PROBLEM STATEMENT:
Every line of the material must be given again verbatim. Skip the images.

SUPPLIED DATA:
--------------------

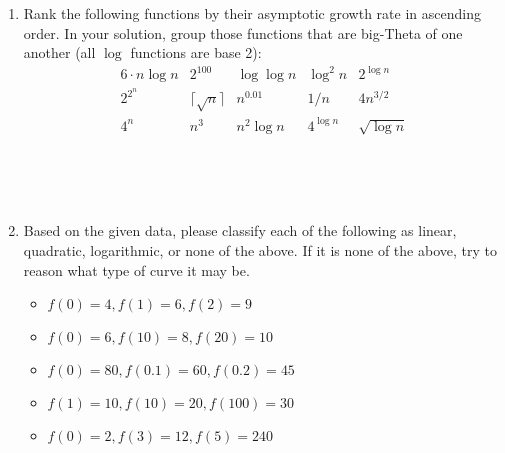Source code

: \documentclass[11pt]{article}
\begin{document}
\begin{enumerate}[leftmargin=*]
\item Rank the following functions by their asymptotic growth rate in ascending order.  In your solution, group those functions that are big-Theta of one another (all $\log$ functions are base 2):
    \begin{equation*}
        \begin{array}{ccccc}
            6 \cdot n\log n & 2^{100} & \log \log n & \log^2 n & 2^{\log n} \\
            2^{2^n} & \lceil\sqrt{n}\rceil & n^{0.01} & 1/n & 4n^{3/2} \\
            4^n & n^3 & n^2\log n & 4^{\log n} & \sqrt{\log n} \\
        \end{array}
    \end{equation*}
\begin{verbatim}
    
    
    
\end{verbatim}
\item Based on the given data, please classify each of the following as linear, quadratic, logarithmic, or none of the above. If it is none of the above, try to reason what type of curve it may be.
\begin{itemize}
    \item $f(0) = 4, f(1) = 6, f(2) = 9$
    \item $f(0) = 6, f(10) = 8, f(20) = 10$
    \item $f(0) = 80, f(0.1) = 60, f(0.2) = 45$
    \item $f(1) = 10, f(10) = 20, f(100) = 30$
    \item $f(0) = 2, f(3) = 12, f(5) = 240$
\end{itemize}

\end{enumerate}

\label{r:lastpage}
\end{document}
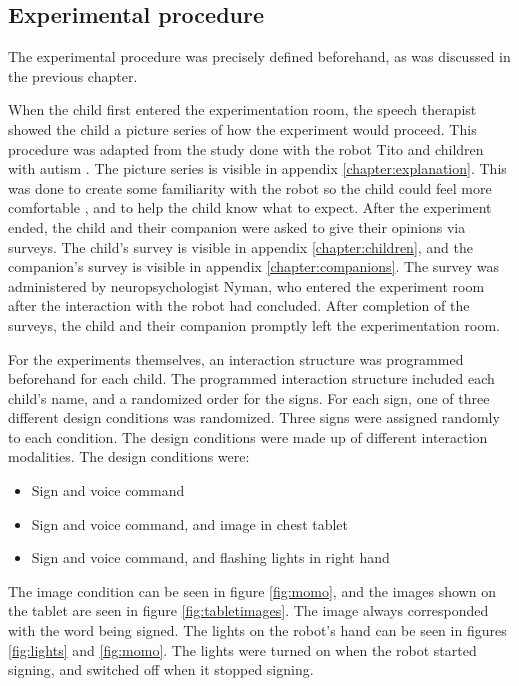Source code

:\subsection{Experimental procedure}

The experimental procedure was precisely defined beforehand, as was discussed in the previous chapter.

When the child first entered the experimentation room, the speech therapist showed the child a picture series of how the experiment would proceed. This procedure was adapted from the study done with the robot Tito and children with autism \cite{duquette2008exploring}. The picture series is visible in appendix \ref{chapter:explanation}. This was done to create some familiarity with the robot so the child could feel more comfortable \cite{duquette2008exploring}, and to help the child know what to expect. After the experiment ended, the child and their companion were asked to give their opinions via surveys. The child's survey is visible in appendix \ref{chapter:children}, and the companion's survey is visible in appendix \ref{chapter:companions}. The survey was administered by neuropsychologist Nyman, who entered the experiment room after the interaction with the robot had concluded. After completion of the surveys, the child and their companion promptly left the experimentation room.

For the experiments themselves, an interaction structure was programmed beforehand for each child. The programmed interaction structure included each child's name, and a randomized order for the signs. For each sign, one of three different design conditions was randomized. Three signs were assigned randomly to each condition. The design conditions were made up of different interaction modalities. The design conditions were:

\begin{itemize}
  \item Sign and voice command
  \item Sign and voice command, and image in chest tablet
  \item Sign and voice command, and flashing lights in right hand
\end{itemize}

The image condition can be seen in figure \ref{fig:momo}, and the images shown on the tablet are seen in figure \ref{fig:tabletimages}. The image always corresponded with the word being signed. The lights on the robot's hand can be seen in figures \ref{fig:lights} and \ref{fig:momo}. The lights were turned on when the robot started signing, and switched off when it stopped signing.

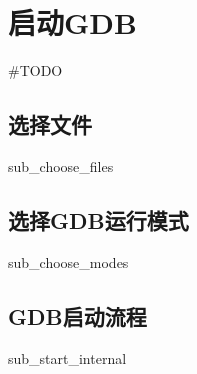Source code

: \section{启动GDB}

\#TODO

\subsection{选择文件}
{sub_choose_files}

\subsection{选择GDB运行模式}
{sub_choose_modes}

\subsection{GDB启动流程}
{sub_start_internal}
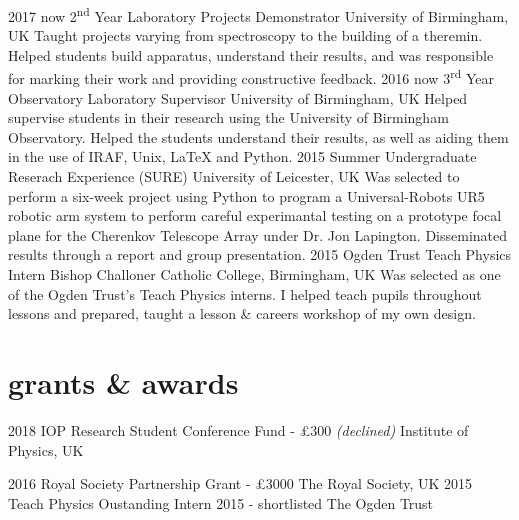 \documentclass[]{k-cv} %
\begin{document}
\begin{entrylist}
\entry
{2017 \to now}
{2\textsuperscript{nd} Year Laboratory Projects Demonstrator}
{University of Birmingham, UK}
{Taught projects varying from spectroscopy to the building of a theremin. Helped students build apparatus, understand their results, and was responsible for marking their work and providing constructive feedback.}
\entry
{2016 \to now}
{3\textsuperscript{rd} Year Observatory Laboratory Supervisor}
{University of Birmingham, UK}
{Helped supervise students in their research using the University of Birmingham Observatory. Helped the students understand their results, as well as aiding them in the use of IRAF, Unix, LaTeX and Python.}
\entry
{2015}
{Summer Undergraduate Reserach Experience (SURE)}
{University of Leicester, UK}
{Was selected to perform a six-week project using Python to program a
Universal-Robots UR5 robotic arm system to perform careful experimantal testing
on a prototype focal plane for the Cherenkov Telescope Array under Dr. Jon
Lapington. Disseminated results through a report and group presentation.}
\entry
{2015}
{Ogden Trust Teach Physics Intern}
{Bishop Challoner Catholic College, Birmingham, UK}
{Was selected as one of the Ogden Trust's Teach Physics interns. I helped teach
pupils throughout lessons and prepared, taught a lesson \& careers workshop of my own
design.}
\end{entrylist}

\clearpage
{}
\section{grants \& awards}

\begin{entrylist}
\entrythree
{2018}
{IOP Research Student Conference Fund - \pounds 300 \emph{(declined)}}
{Institute of Physics, UK}

\entrythree
{2016}
{Royal Society Partnership Grant - \pounds 3000}
{The Royal Society, UK}
\entrythree
{2015}
{Teach Physics Oustanding Intern 2015 - shortlisted}
{The Ogden Trust}

\end{entrylist}
\end{document}
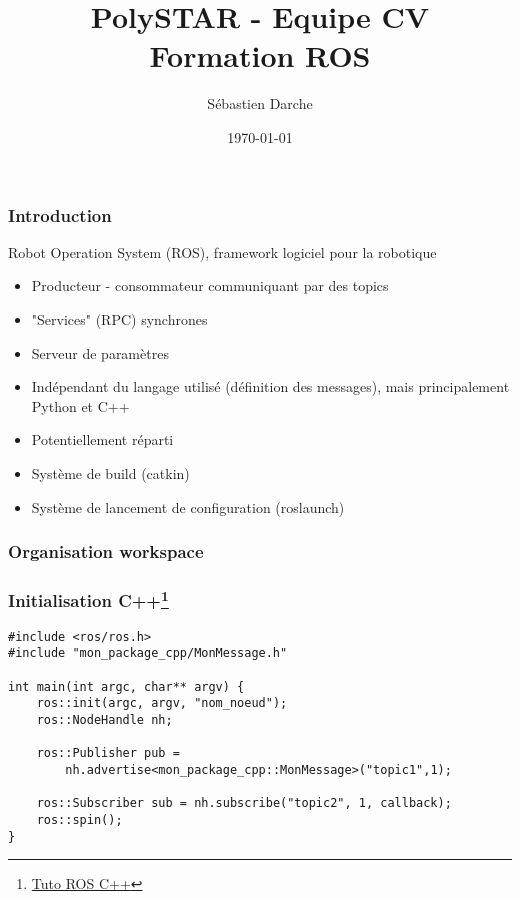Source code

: \documentclass{beamer}
\title{PolySTAR - Equipe CV\\Formation ROS}
\author{Sébastien Darche}
\institute{PolySTAR - Polytechnique Montréal}
\date{\today}
\begin{document}
\frame{\titlepage}


\begin{frame}
\frametitle{Introduction}

Robot Operation System (ROS), framework logiciel pour la robotique

\begin{itemize}
    \item Producteur - consommateur communiquant par des topics
    \item "Services" (RPC) synchrones
    \item Serveur de paramètres
    \item Indépendant du langage utilisé (définition des messages), mais principalement Python et C++
    \item Potentiellement réparti
    \item Système de build (catkin)
    \item Système de lancement de configuration (roslaunch)
\end{itemize}

\end{frame}


\begin{frame}
\frametitle{Organisation workspace}
\footnotesize{
}
\end{frame}

\begin{frame}[fragile]
\frametitle{Initialisation
C++\footnote{\href{http://wiki.ros.org/ROS/Tutorials/WritingPublisherSubscriber\%28c\%2B\%2B\%29
}{Tuto ROS C++}}
}
\begin{verbatim}
#include <ros/ros.h>
#include "mon_package_cpp/MonMessage.h"

int main(int argc, char** argv) {
    ros::init(argc, argv, "nom_noeud");
    ros::NodeHandle nh;

    ros::Publisher pub = 
        nh.advertise<mon_package_cpp::MonMessage>("topic1",1);

    ros::Subscriber sub = nh.subscribe("topic2", 1, callback);
    ros::spin();
}
\end{verbatim}

\end{frame}
\end{document}
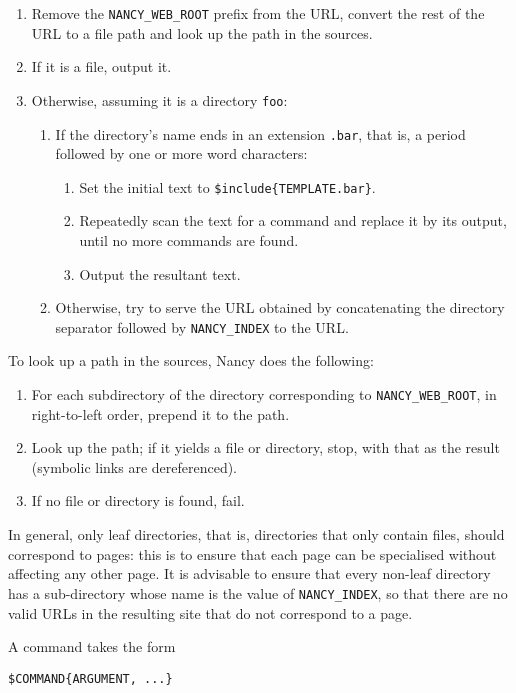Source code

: \documentclass[english]{scrartcl}
\begin{document}
\begin{enumerate}
\item Remove the \verb|NANCY_WEB_ROOT| prefix from the URL, convert the rest of the URL to a file path and look up the path in the sources.
\item If it is a file, output it.
\item Otherwise, assuming it is a directory \verb|foo|:
\begin{enumerate}
\item If the directory’s name ends in an extension \verb|.bar|, that is, a period followed by one or more word characters:
\begin{enumerate}
\item Set the initial text to \verb|$include{TEMPLATE.bar}|.
\item Repeatedly scan the text for a command and replace it by its output, until no more commands are found.
\item Output the resultant text.
\end{enumerate}
\item Otherwise, try to serve the URL obtained by concatenating the directory separator followed by \verb|NANCY_INDEX| to the URL.
\end{enumerate}
\end{enumerate}

To look up a path in the sources, Nancy does the following:

\begin{enumerate}
\item For each subdirectory of the directory corresponding to \verb|NANCY_WEB_ROOT|, in right-to-left order, prepend it to the path.
\item Look up the path; if it yields a file or directory, stop, with that as the result (symbolic links are dereferenced).
\item If no file or directory is found, fail.
\end{enumerate}

In general, only leaf directories, that is, directories that only contain files, should correspond to pages: this is to ensure that each page can be specialised without affecting any other page. It is advisable to ensure that every non-leaf directory has a sub-directory whose name is the value of \verb|NANCY_INDEX|, so that there are no valid URLs in the resulting site that do not correspond to a page.

A command takes the form

\begin{verbatim}
$COMMAND{ARGUMENT, ...}
\end{verbatim}
\end{document}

--------------------

RESPONSE FOR THIS EXERCISE:
Source code

: \documentclass[11pt]{article}
\begin{document}
\begin{enumerate}[leftmargin=*]
\item Rank the following functions by their asymptotic growth rate in ascending order.  In your solution, group those functions that are big-Theta of one another (all $\log$ functions are base 2):
    \begin{equation*}
        \begin{array}{ccccc}
            6 \cdot n\log n & 2^{100} & \log \log n & \log^2 n & 2^{\log n} \\
            2^{2^n} & \lceil\sqrt{n}\rceil & n^{0.01} & 1/n & 4n^{3/2} \\
            4^n & n^3 & n^2\log n & 4^{\log n} & \sqrt{\log n} \\
        \end{array}
    \end{equation*}
\begin{verbatim}
    
    
    
\end{verbatim}
\item Based on the given data, please classify each of the following as linear, quadratic, logarithmic, or none of the above. If it is none of the above, try to reason what type of curve it may be.
\begin{itemize}
    \item $f(0) = 4, f(1) = 6, f(2) = 9$
    \item $f(0) = 6, f(10) = 8, f(20) = 10$
    \item $f(0) = 80, f(0.1) = 60, f(0.2) = 45$
    \item $f(1) = 10, f(10) = 20, f(100) = 30$
    \item $f(0) = 2, f(3) = 12, f(5) = 240$
\end{itemize}

\end{enumerate}

\label{r:lastpage}
\end{document}
Source code

:\subsection{Experimental procedure}

The experimental procedure was precisely defined beforehand, as was discussed in the previous chapter.

When the child first entered the experimentation room, the speech therapist showed the child a picture series of how the experiment would proceed. This procedure was adapted from the study done with the robot Tito and children with autism \cite{duquette2008exploring}. The picture series is visible in appendix \ref{chapter:explanation}. This was done to create some familiarity with the robot so the child could feel more comfortable \cite{duquette2008exploring}, and to help the child know what to expect. After the experiment ended, the child and their companion were asked to give their opinions via surveys. The child's survey is visible in appendix \ref{chapter:children}, and the companion's survey is visible in appendix \ref{chapter:companions}. The survey was administered by neuropsychologist Nyman, who entered the experiment room after the interaction with the robot had concluded. After completion of the surveys, the child and their companion promptly left the experimentation room.

For the experiments themselves, an interaction structure was programmed beforehand for each child. The programmed interaction structure included each child's name, and a randomized order for the signs. For each sign, one of three different design conditions was randomized. Three signs were assigned randomly to each condition. The design conditions were made up of different interaction modalities. The design conditions were:

\begin{itemize}
  \item Sign and voice command
  \item Sign and voice command, and image in chest tablet
  \item Sign and voice command, and flashing lights in right hand
\end{itemize}

The image condition can be seen in figure \ref{fig:momo}, and the images shown on the tablet are seen in figure \ref{fig:tabletimages}. The image always corresponded with the word being signed. The lights on the robot's hand can be seen in figures \ref{fig:lights} and \ref{fig:momo}. The lights were turned on when the robot started signing, and switched off when it stopped signing.

Source code

: \section{启动GDB}

\#TODO

\subsection{选择文件}
{sub_choose_files}

\subsection{选择GDB运行模式}
{sub_choose_modes}

\subsection{GDB启动流程}
{sub_start_internal}
 \documentclass[]{k-cv} %
\begin{document}
\begin{entrylist}
\entry
{2017 \to now}
{2\textsuperscript{nd} Year Laboratory Projects Demonstrator}
{University of Birmingham, UK}
{Taught projects varying from spectroscopy to the building of a theremin. Helped students build apparatus, understand their results, and was responsible for marking their work and providing constructive feedback.}
\entry
{2016 \to now}
{3\textsuperscript{rd} Year Observatory Laboratory Supervisor}
{University of Birmingham, UK}
{Helped supervise students in their research using the University of Birmingham Observatory. Helped the students understand their results, as well as aiding them in the use of IRAF, Unix, LaTeX and Python.}
\entry
{2015}
{Summer Undergraduate Reserach Experience (SURE)}
{University of Leicester, UK}
{Was selected to perform a six-week project using Python to program a
Universal-Robots UR5 robotic arm system to perform careful experimantal testing
on a prototype focal plane for the Cherenkov Telescope Array under Dr. Jon
Lapington. Disseminated results through a report and group presentation.}
\entry
{2015}
{Ogden Trust Teach Physics Intern}
{Bishop Challoner Catholic College, Birmingham, UK}
{Was selected as one of the Ogden Trust's Teach Physics interns. I helped teach
pupils throughout lessons and prepared, taught a lesson \& careers workshop of my own
design.}
\end{entrylist}

\clearpage
{}
\section{grants \& awards}

\begin{entrylist}
\entrythree
{2018}
{IOP Research Student Conference Fund - \pounds 300 \emph{(declined)}}
{Institute of Physics, UK}

\entrythree
{2016}
{Royal Society Partnership Grant - \pounds 3000}
{The Royal Society, UK}
\entrythree
{2015}
{Teach Physics Oustanding Intern 2015 - shortlisted}
{The Ogden Trust}

\end{entrylist}
\end{document}
Source code

: \documentclass{beamer}
\title{PolySTAR - Equipe CV\\Formation ROS}
\author{Sébastien Darche}
\institute{PolySTAR - Polytechnique Montréal}
\date{\today}
\begin{document}
\frame{\titlepage}


\begin{frame}
\frametitle{Introduction}

Robot Operation System (ROS), framework logiciel pour la robotique

\begin{itemize}
    \item Producteur - consommateur communiquant par des topics
    \item "Services" (RPC) synchrones
    \item Serveur de paramètres
    \item Indépendant du langage utilisé (définition des messages), mais principalement Python et C++
    \item Potentiellement réparti
    \item Système de build (catkin)
    \item Système de lancement de configuration (roslaunch)
\end{itemize}

\end{frame}


\begin{frame}
\frametitle{Organisation workspace}
\footnotesize{
}
\end{frame}

\begin{frame}[fragile]
\frametitle{Initialisation
C++\footnote{\href{http://wiki.ros.org/ROS/Tutorials/WritingPublisherSubscriber\%28c\%2B\%2B\%29
}{Tuto ROS C++}}
}
\begin{verbatim}
#include <ros/ros.h>
#include "mon_package_cpp/MonMessage.h"

int main(int argc, char** argv) {
    ros::init(argc, argv, "nom_noeud");
    ros::NodeHandle nh;

    ros::Publisher pub = 
        nh.advertise<mon_package_cpp::MonMessage>("topic1",1);

    ros::Subscriber sub = nh.subscribe("topic2", 1, callback);
    ros::spin();
}
\end{verbatim}

\end{frame}
\end{document}
Source code

: \documentclass[english]{scrartcl}
\begin{document}
\begin{enumerate}
\item Remove the \verb|NANCY_WEB_ROOT| prefix from the URL, convert the rest of the URL to a file path and look up the path in the sources.
\item If it is a file, output it.
\item Otherwise, assuming it is a directory \verb|foo|:
\begin{enumerate}
\item If the directory’s name ends in an extension \verb|.bar|, that is, a period followed by one or more word characters:
\begin{enumerate}
\item Set the initial text to \verb|$include{TEMPLATE.bar}|.
\item Repeatedly scan the text for a command and replace it by its output, until no more commands are found.
\item Output the resultant text.
\end{enumerate}
\item Otherwise, try to serve the URL obtained by concatenating the directory separator followed by \verb|NANCY_INDEX| to the URL.
\end{enumerate}
\end{enumerate}

To look up a path in the sources, Nancy does the following:

\begin{enumerate}
\item For each subdirectory of the directory corresponding to \verb|NANCY_WEB_ROOT|, in right-to-left order, prepend it to the path.
\item Look up the path; if it yields a file or directory, stop, with that as the result (symbolic links are dereferenced).
\item If no file or directory is found, fail.
\end{enumerate}

In general, only leaf directories, that is, directories that only contain files, should correspond to pages: this is to ensure that each page can be specialised without affecting any other page. It is advisable to ensure that every non-leaf directory has a sub-directory whose name is the value of \verb|NANCY_INDEX|, so that there are no valid URLs in the resulting site that do not correspond to a page.

A command takes the form

\begin{verbatim}
$COMMAND{ARGUMENT, ...}
\end{verbatim}
\end{document}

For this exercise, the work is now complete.